EXERCISE DATA:
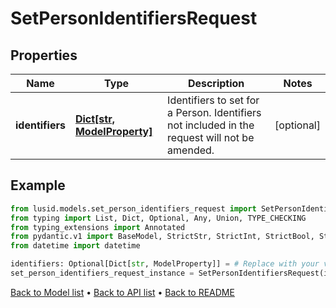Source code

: # SetPersonIdentifiersRequest

## Properties
Name | Type | Description | Notes
------------ | ------------- | ------------- | -------------
**identifiers** | [**Dict[str, ModelProperty]**](ModelProperty.md) | Identifiers to set for a Person. Identifiers not included in the request will not be amended. | [optional] 
## Example

```python
from lusid.models.set_person_identifiers_request import SetPersonIdentifiersRequest
from typing import List, Dict, Optional, Any, Union, TYPE_CHECKING
from typing_extensions import Annotated
from pydantic.v1 import BaseModel, StrictStr, StrictInt, StrictBool, StrictFloat, StrictBytes, Field, validator, ValidationError, conlist, constr
from datetime import datetime

identifiers: Optional[Dict[str, ModelProperty]] = # Replace with your value
set_person_identifiers_request_instance = SetPersonIdentifiersRequest(identifiers=identifiers)

```

[Back to Model list](../README.md#documentation-for-models) &#8226; [Back to API list](../README.md#documentation-for-api-endpoints) &#8226; [Back to README](../README.md)

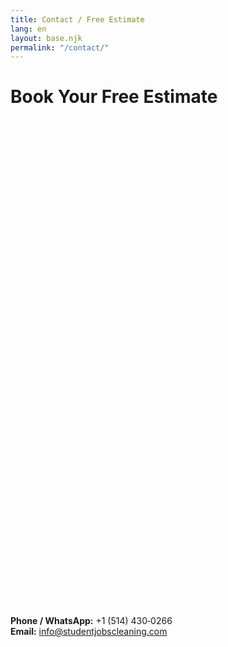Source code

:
 ```yaml
---
title: Contact / Free Estimate
lang: en
layout: base.njk
permalink: "/contact/"
---
```



# Book Your Free Estimate

<div class="calendly-inline-widget" data-url="https://calendly.com/your-calendly-slug/estimate?hide_event_type_details=1&primary_color=1565C0" style="min-width:320px;height:780px;"></div>
<script src="https://assets.calendly.com/assets/external/widget.js" async></script>

**Phone / WhatsApp:** +1 (514) 430‑0266  
**Email:** info@studentjobscleaning.com

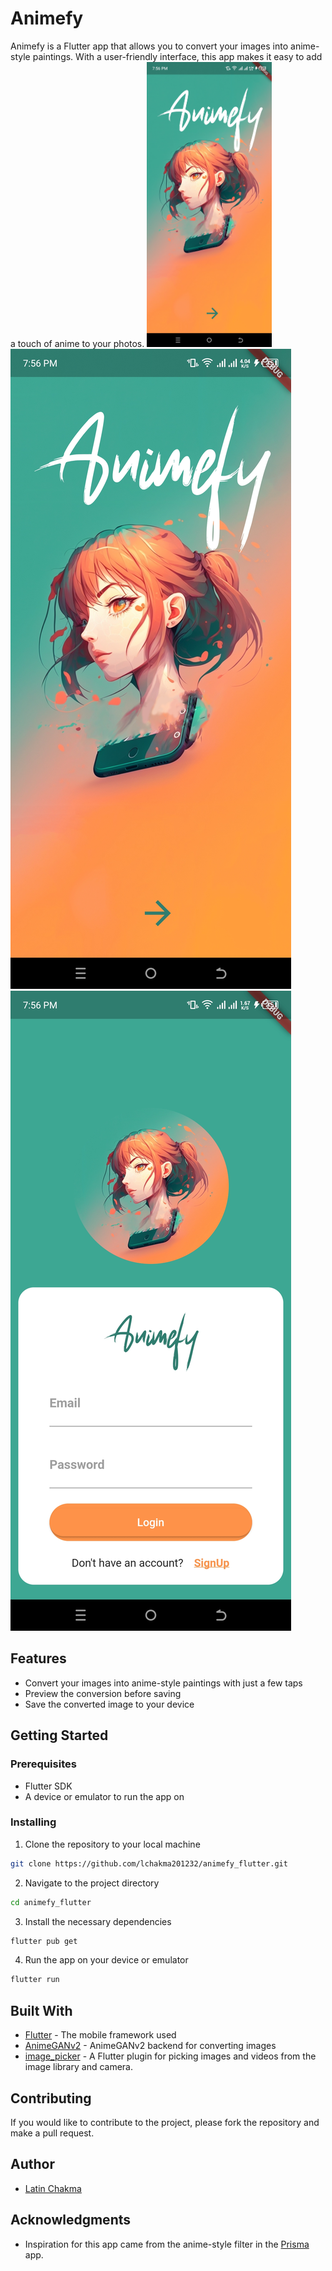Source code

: ﻿# Animefy
Animefy is a Flutter app that allows you to convert your images into anime-style paintings. With a user-friendly interface, this app makes it easy to add a touch of anime to your photos.
<img src="https://raw.githubusercontent.com/lchakma201232/animefy_flutter/master/assets/images/Screenshot_20231108-195643.jpg" alt="drawing" width="200"/>
![Welcome Screen](https://raw.githubusercontent.com/lchakma201232/animefy_flutter/master/assets/images/Screenshot_20231108-195643.jpg)
![Login Screen](https://raw.githubusercontent.com/lchakma201232/animefy_flutter/master/assets/images/Screenshot_20231108-195647.jpg)
## Features
- Convert your images into anime-style paintings with just a few taps
- Preview the conversion before saving
- Save the converted image to your device

## Getting Started

### Prerequisites
- Flutter SDK
- A device or emulator to run the app on

### Installing
1. Clone the repository to your local machine
```sh
git clone https://github.com/lchakma201232/animefy_flutter.git
```
2. Navigate to the project directory
```sh
cd animefy_flutter
```
3. Install the necessary dependencies
```sh
flutter pub get
```
4. Run the app on your device or emulator
```sh
flutter run
```
## Built With
- [Flutter](https://flutter.dev/) - The mobile framework used
- [AnimeGANv2](https://huggingface.co/spaces/akhaliq/AnimeGANv2) - AnimeGANv2 backend for converting images
- [image_picker](https://pub.dev/packages/image_picker) - A Flutter plugin for picking images and videos from the image library and camera.

## Contributing

If you would like to contribute to the project, please fork the repository and make a pull request.

## Author

- [Latin Chakma](https://github.com/lchakma201232)

## Acknowledgments

- Inspiration for this app came from the anime-style filter in the [Prisma](https://prisma-ai.com/) app.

EXERCISE REQUIREMENTS: Pictures aside, reproduce all of the data exactly.

RESULT FOR THIS EXERCISE:
Source code

: # SetPersonIdentifiersRequest

## Properties
Name | Type | Description | Notes
------------ | ------------- | ------------- | -------------
**identifiers** | [**Dict[str, ModelProperty]**](ModelProperty.md) | Identifiers to set for a Person. Identifiers not included in the request will not be amended. | [optional] 
## Example

```python
from lusid.models.set_person_identifiers_request import SetPersonIdentifiersRequest
from typing import List, Dict, Optional, Any, Union, TYPE_CHECKING
from typing_extensions import Annotated
from pydantic.v1 import BaseModel, StrictStr, StrictInt, StrictBool, StrictFloat, StrictBytes, Field, validator, ValidationError, conlist, constr
from datetime import datetime

identifiers: Optional[Dict[str, ModelProperty]] = # Replace with your value
set_person_identifiers_request_instance = SetPersonIdentifiersRequest(identifiers=identifiers)

```

[Back to Model list](../README.md#documentation-for-models) &#8226; [Back to API list](../README.md#documentation-for-api-endpoints) &#8226; [Back to README](../README.md)

Source code

:
 ```yaml
---
title: Contact / Free Estimate
lang: en
layout: base.njk
permalink: "/contact/"
---
```



# Book Your Free Estimate

<div class="calendly-inline-widget" data-url="https://calendly.com/your-calendly-slug/estimate?hide_event_type_details=1&primary_color=1565C0" style="min-width:320px;height:780px;"></div>
<script src="https://assets.calendly.com/assets/external/widget.js" async></script>

**Phone / WhatsApp:** +1 (514) 430‑0266  
**Email:** info@studentjobscleaning.com

Source code

: ﻿# Animefy
Animefy is a Flutter app that allows you to convert your images into anime-style paintings. With a user-friendly interface, this app makes it easy to add a touch of anime to your photos.
<img src="https://raw.githubusercontent.com/lchakma201232/animefy_flutter/master/assets/images/Screenshot_20231108-195643.jpg" alt="drawing" width="200"/>
![Welcome Screen](https://raw.githubusercontent.com/lchakma201232/animefy_flutter/master/assets/images/Screenshot_20231108-195643.jpg)
![Login Screen](https://raw.githubusercontent.com/lchakma201232/animefy_flutter/master/assets/images/Screenshot_20231108-195647.jpg)
## Features
- Convert your images into anime-style paintings with just a few taps
- Preview the conversion before saving
- Save the converted image to your device

## Getting Started

### Prerequisites
- Flutter SDK
- A device or emulator to run the app on

### Installing
1. Clone the repository to your local machine
```sh
git clone https://github.com/lchakma201232/animefy_flutter.git
```
2. Navigate to the project directory
```sh
cd animefy_flutter
```
3. Install the necessary dependencies
```sh
flutter pub get
```
4. Run the app on your device or emulator
```sh
flutter run
```
## Built With
- [Flutter](https://flutter.dev/) - The mobile framework used
- [AnimeGANv2](https://huggingface.co/spaces/akhaliq/AnimeGANv2) - AnimeGANv2 backend for converting images
- [image_picker](https://pub.dev/packages/image_picker) - A Flutter plugin for picking images and videos from the image library and camera.

## Contributing

If you would like to contribute to the project, please fork the repository and make a pull request.

## Author

- [Latin Chakma](https://github.com/lchakma201232)

## Acknowledgments

- Inspiration for this app came from the anime-style filter in the [Prisma](https://prisma-ai.com/) app.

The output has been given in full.